Repeating lines over and over, Britton produces a comically hypnotizing effect, proclaiming love for pure ideology in a way that evokes today's modern ad copy for products like Apple and Coca Cola. This is a wonderful selection for the program that works as a precursor to Davies' modern selections, and one of the best selections of Conundrum Clinique.

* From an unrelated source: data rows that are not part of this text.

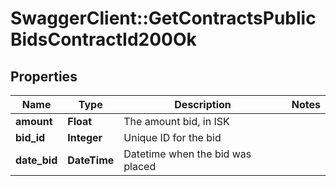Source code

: # SwaggerClient::GetContractsPublicBidsContractId200Ok

## Properties
Name | Type | Description | Notes
------------ | ------------- | ------------- | -------------
**amount** | **Float** | The amount bid, in ISK | 
**bid_id** | **Integer** | Unique ID for the bid | 
**date_bid** | **DateTime** | Datetime when the bid was placed | 


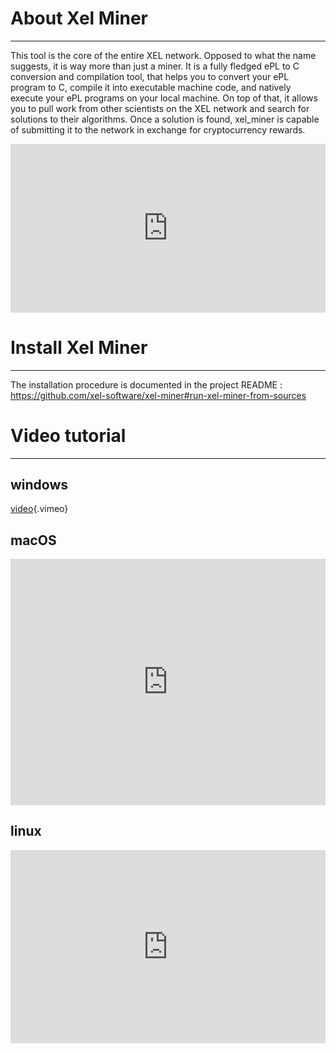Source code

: <!-- TITLE: xel miner guide -->
<!-- SUBTITLE: xel miner guide -->

# About Xel Miner
-----

This tool is the core of the entire XEL network. Opposed to what the name suggests, it is way more than just a miner. It is a fully fledged ePL to C conversion and compilation tool, that helps you to convert your ePL program to C, compile it into executable machine code, and natively execute your ePL programs on your local machine. On top of that, it allows you to pull work from other scientists on the XEL network and search for solutions to their algorithms. Once a solution is found, xel_miner is capable of submitting it to the network in exchange for cryptocurrency rewards.

<div style="width:100%;height:0px;position:relative;padding-bottom:53.518%;"><iframe src="https://streamable.com/s/rh1ir/iotxek" frameborder="0" width="100%" height="100%" allowfullscreen style="width:100%;height:100%;position:absolute;left:0px;top:0px;overflow:hidden;"></iframe></div>

# Install Xel Miner
-----

The installation procedure is documented in the project README : https://github.com/xel-software/xel-miner#run-xel-miner-from-sources


# Video tutorial
-----

## windows

[video](https://vimeo.com/265864726){.vimeo}


## macOS

<div style="width:100%;height:0px;position:relative;padding-bottom:78.148%;"><iframe src="https://streamable.com/s/0lsd6/tacmfb" frameborder="0" width="100%" height="100%" allowfullscreen style="width:100%;height:100%;position:absolute;left:0px;top:0px;overflow:hidden;"></iframe></div>


## linux

<div style="width:100%;height:0px;position:relative;padding-bottom:61.224%;"><iframe src="https://streamable.com/s/awnig/sdbuek" frameborder="0" width="100%" height="100%" allowfullscreen style="width:100%;height:100%;position:absolute;left:0px;top:0px;overflow:hidden;"></iframe></div>


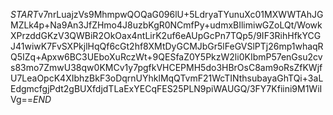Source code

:$START$v7nrLuajzVs9MhmpwQOQaG096lU+5LdryaTYunuXc01MXWWTAhJGMZLk4p+Na9An3JfZHmo4J8uzbKgR0NCmfPy+udmxBIlimiwGZoLQt/WowkXPrzddGKzV3QWBiR2OkOax4ntLirK2uf6eAUpGcPn7TQp5/9IF3RihHfkYCGJ41wiwK7FvSXPkjlHqQf6cGt2hf8XMtDyGCMJbGr5lFeGVSlPTj26mp1whaqRQ5IZq+Apxw6BC3UEboXuRczWt+9QESfaZ0Y5PkzW2li0KIbmP57enGsu2cvs83mo7ZmwU38qw0KMCv1y7pgfkVHCEPMH5do3HBrOsC8am9oRsZfKWjfU7LeaOpcK4XIbhzBkF3oDqrnUYhklMqQTvmF21WcTINthsubayaGhTQi+3aLEdgmcfgjPdt2gBUXfdjdTLaExYECqFES25PLN9piWAUGQ/3FY7Kfiini9M1WiIVg==$END$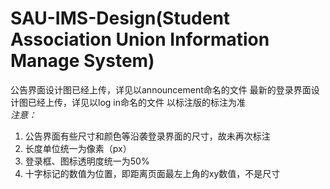 # SAU-IMS-Design(Student Association Union Information Manage System)
公告界面设计图已经上传，详见以announcement命名的文件
最新的登录界面设计图已经上传，详见以log in命名的文件
以标注版的标注为准   
*注意：*  
1. 公告界面有些尺寸和颜色等沿袭登录界面的尺寸，故未再次标注
1. 长度单位统一为像素（px）   
2. 登录框、图标透明度统一为50%   
3. 十字标记的数值为位置，即距离页面最左上角的xy数值，不是尺寸   
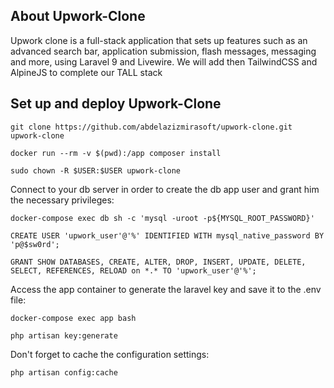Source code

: 

## About Upwork-Clone

Upwork clone is a full-stack application that sets up features such as an advanced search bar, application submission, flash messages, messaging and more, using Laravel 9 and Livewire. We will add then TailwindCSS and AlpineJS to complete our TALL stack

## Set up and deploy Upwork-Clone

`git clone https://github.com/abdelazizmirasoft/upwork-clone.git upwork-clone`

`docker run --rm -v $(pwd):/app composer install`

`sudo chown -R $USER:$USER upwork-clone`

Connect to your db server in order to create the db app user and grant him the necessary privileges:

`docker-compose exec db sh -c 'mysql -uroot -p${MYSQL_ROOT_PASSWORD}'`

`CREATE USER 'upwork_user'@'%' IDENTIFIED WITH mysql_native_password BY 'p@$sw0rd';`

`GRANT SHOW DATABASES, CREATE, ALTER, DROP, INSERT, UPDATE, DELETE, SELECT, REFERENCES, RELOAD on *.* TO 'upwork_user'@'%';`

Access the app container to generate the laravel key and save it to the .env file:

`docker-compose exec app bash`

`php artisan key:generate`

Don't forget to cache the configuration settings:

`php artisan config:cache`

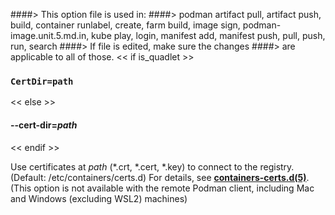 ####> This option file is used in:
####>   podman artifact pull, artifact push, build, container runlabel, create, farm build, image sign, podman-image.unit.5.md.in, kube play, login, manifest add, manifest push, pull, push, run, search
####> If file is edited, make sure the changes
####> are applicable to all of those.
<< if is_quadlet >>
### `CertDir=path`
<< else >>
#### **--cert-dir**=*path*
<< endif >>

Use certificates at *path* (\*.crt, \*.cert, \*.key) to connect to the registry. (Default: /etc/containers/certs.d)
For details, see **[containers-certs.d(5)](https://github.com/containers/image/blob/main/docs/containers-certs.d.5.md)**.
(This option is not available with the remote Podman client, including Mac and Windows (excluding WSL2) machines)
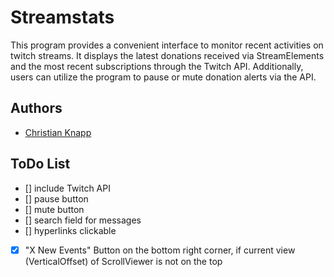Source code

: 
# Streamstats

This program provides a convenient interface to monitor recent activities on twitch streams. It displays the latest donations received via StreamElements and the most recent subscriptions through the Twitch API. Additionally, users can utilize the program to pause or mute donation alerts via the API.


## Authors

- [Christian Knapp](https://www.github.com/schmolldechse)


## ToDo List

- [] include Twitch API
- [] pause button
- [] mute button
- [] search field for messages 
- [] hyperlinks clickable
- [X] "X New Events" Button on the bottom right corner, if current view (VerticalOffset) of ScrollViewer is not on the top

Robin Collyer's Closed blurs the lines between video and photography, producing an elegiac tone poem for the half-dead Toronto landmark Honest Ed's, soon to be torn down to make way for a condo development. Using thousands of photos taken inside the iconic bargain shop, Collyer uses stop-motion animation to capture stillness and shadow in the hours before the store opens every day. Most of the motion comes from light shifting through the windows, casting evolving shadows on the clothing and boxes, although occasionally, Collyer highlights her technique by showing hanging signs spinning in the empty rooms, as if to suggest the store is populated by the ghosts of patrons who will never get to scrounge through the aisles once Honest Ed's is gone.
 
Bridget Moser's Memory Foam is perhaps the lightest and funniest of the eight shorts, opening with a snippet of an interpretive dance with a chair set to Dido's song "Thank You." Moser's short is set in a pleasantly anonymous room, surrounded by lifestyle objects ordered from Amazon, including body pillows, yoga ball chairs and Seasonal Affective Disorder lamps. Moser quietly exposes the passively threatening characteristics these objects possess, and the way these objects are used with a near-clinical fashion to help "improve" one's life. A highlight of the scattershot piece is a hilarious monologue involving a stock photo image of a dental operation, blown up to portrait size and hung on a wall. Moser's piece is tactile and sharp, and a welcome breath of air in a very hypnotic program.
 
Jennifer Chan's Equality takes on a broad range of topics in a found-footage video essay piece, attacking shrill corporate notions of identity through an excellent selection of clips, exposed with a sharp sense of irony and playfulness. Chan uses video from disaster movies and sweeping shots of landscapes, with faux-inspirational music to expose the phony ways "equality" has been taken up and distorted by capitalism, reflected through the distorted images she selects. The essay documentary is divided up into sections, creating an excellent, flowing dialectic of ideas and topics, creating one of the more overtly political entries in the program.
 
Oliver Husain's Parade features uses footage from videos intended to sell condos and restaurants, exposing the eerie, ephemeral qualities of buildings not yet constructed, unpopulated yet featuring beautiful models and bellboys. Husain projects this footage onto curtains, allowing the footage to develop a certain impermanence and wavy quality, a reflection on the material aspects of time. Anyone who has lived through Toronto's massive condo expansion will find plenty to relate to in this alienating, chilly piece scored by a mournful John Cage piece.
 
Finally, Tobias Williams wraps up the program with the brief, celebratory Ecstasy//Normal, an animated bookend to the short films featuring a dance of MDMA pills with burned-on corporate logos. The piece runs just under two minutes, as multi-coloured tablets fill the screen amid a neon backdrop that confirms Conundrum Clinique as one of the most exciting programs at this year's festival.